Lá está a pomba sobre a caixa postal. No bico um pequeno galho seco. A seu lado, Martin faz papel de Noé, procurando seu monte Ararat, a torre do Big Ben. Dez para as dez da manhã. O relógio em seu pulso confirma o velho Ben. Dez para as dez da manhã. Ainda temos muito tempo e a água de nossos assuntos ainda não baixou completamente.

Se alguém está encrencado com seu primeiro livro, o único conselho que eu posso dar é:

Paro e encaro os leões do museu Britânico. Há anos investigam o nada. Passar a mão no sentido dos pêlos faz com que sorriam. Martin, não. O pai acaricia seus cabelos e chama para que levante e troque de roupa.

— Tem certeza de que suas cuecas estão limpas?

Chove, o que não os impede de sair à rua e tomar o táxi. As gotas escorrem sobre o vidro formando trilhas. Seus dedos deslizam pela superfície translúcida deixando marcas de gordura. Agradece a chuva que encobrirá qualquer marca em suas roupas íntimas.

apenas chegue ao fim, então se preocupe. Primeiro termine o que começou. Então você saberá o que você tem à frente. Não se preocupe com pequenas decisões ao longo do caminho.

Seu pai pede que não se apóie no vidro. Não se apóie no vidro apesar de as marcas de gordura não serem visíveis do interior da livraria. Não seja impertinente. Não seja impertinente mesmo com a mulher de botas pretas que pede que não atrapalhe a fila. Não seja impertinente com o velho de costeletas que aponta a banqueta junto à estante de livros infantis, onde nenhuma lombada tem seu sobrenome, onde apenas crianças encontram o que fazer.
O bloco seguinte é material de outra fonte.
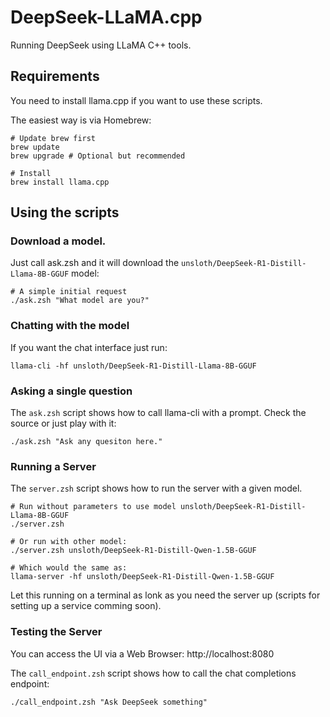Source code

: # DeepSeek-LLaMA.cpp
Running DeepSeek using LLaMA C++ tools.

## Requirements

You need to install llama.cpp if you want to use these scripts.

The easiest way is via Homebrew:

```shell
# Update brew first
brew update
brew upgrade # Optional but recommended

# Install
brew install llama.cpp
```

## Using the scripts

### Download a model.

Just call ask.zsh and it will download the `unsloth/DeepSeek-R1-Distill-Llama-8B-GGUF` model:

```shell
# A simple initial request
./ask.zsh "What model are you?"
```

### Chatting with the model

If you want the chat interface just run:

```shell
llama-cli -hf unsloth/DeepSeek-R1-Distill-Llama-8B-GGUF
```

### Asking a single question

The `ask.zsh` script shows how to call llama-cli with a prompt. Check the source or just play with it:
```shell
./ask.zsh "Ask any quesiton here."
```

### Running a Server

The `server.zsh` script shows how to run the server with a given model.
```shell
# Run without parameters to use model unsloth/DeepSeek-R1-Distill-Llama-8B-GGUF
./server.zsh

# Or run with other model:
./server.zsh unsloth/DeepSeek-R1-Distill-Qwen-1.5B-GGUF

# Which would the same as:
llama-server -hf unsloth/DeepSeek-R1-Distill-Qwen-1.5B-GGUF
```
Let this running on a terminal as lonk as you need the server up (scripts for setting up a service comming soon).

### Testing the Server

You can access the UI via a Web Browser: http://localhost:8080

The `call_endpoint.zsh` script shows how to call the chat completions endpoint:
```shell
./call_endpoint.zsh "Ask DeepSeek something"
```
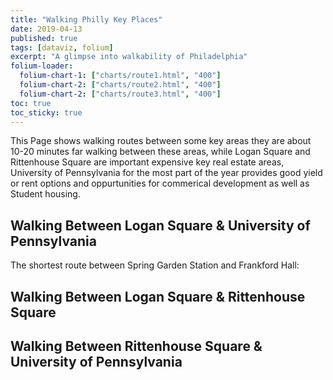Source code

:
 ```yaml
---
title: "Walking Philly Key Places"
date: 2019-04-13
published: true
tags: [dataviz, folium]
excerpt: "A glimpse into walkability of Philadelphia"
folium-loader:
  folium-chart-1: ["charts/route1.html", "400"]
  folium-chart-2: ["charts/route2.html", "400"]
  folium-chart-2: ["charts/route3.html", "400"]
toc: true
toc_sticky: true
---
```


This Page shows walking routes between some key areas they are about 10-20 minutes far walking between these areas, while Logan Square and Rittenhouse Square are important expensive key real estate areas, University of Pennsylvania for the most part of the year provides good yield or rent options and oppurtunities for commerical development as well as Student housing.

## Walking Between Logan Square & University of Pennsylvania

The shortest route between Spring Garden Station and Frankford Hall:

<div id="folium-chart-1"></div>

## Walking Between Logan Square & Rittenhouse Square

<div id="folium-chart-2"></div>

## Walking Between Rittenhouse Square & University of Pennsylvania

<div id="folium-chart-3"></div>


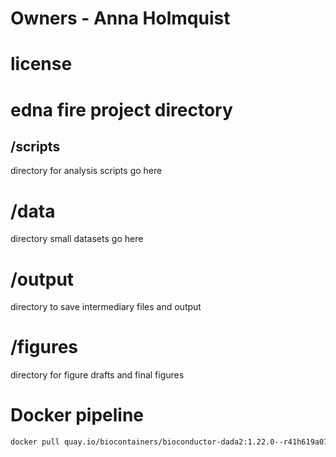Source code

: # Owners - Anna Holmquist
# license
# edna fire project directory

## /scripts
directory for analysis scripts go here

# /data
directory small datasets go here

# /output
directory to save intermediary files and output

# /figures
directory for figure drafts and final figures

# Docker pipeline

```bash
docker pull quay.io/biocontainers/bioconductor-dada2:1.22.0--r41h619a076_1
```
Há algo sensual em escrever ficção [à mão], com uma fina linha pintada. É algo que você pode perceber em suas encruzilhadas e que com um computador teria apagado. Quando você ultrapassa a encruzilhada, aquela palavra ainda está ali, e talvez ela seja a palavra certa. Eu uso um bocado de flechas e gosto de fazer anotações no lado esquerdo da página com as coisas que eu gostaria de ver em cena, deste modo, escrever à mão parece correto para a ficção.

Martin nem ao mesmo olha para o almirante Nelson, ao invés disso, deixa de encarar a velha loja de livros e corre cumprimentar sua segunda esposa, Isabel Fonseca. Acompanham-na as filhas menores Clio — a musa da história — e Fernanda. Não ouço o que dizem. Prefiro tocar o pilar que sustenta a estátua. Gosto realmente desses monumentos grandiosos. A celebração de feitos heróicos. O indivíduo ímpar representando a força e o poder de um único homem. “Vaidade, tudo vaidade”, acho que foi Píndaro quem disse. Vaidade que, subitamente, desaparece sob a ofuscante luz do indivíduo vencedor — hehehe. Meu sorriso desaparece quando o enorme cocô desaba na manga de minha jaqueta. Isabel e as filhas afastam-se. Martin pergunta se quero passar em algum pub para me limpar.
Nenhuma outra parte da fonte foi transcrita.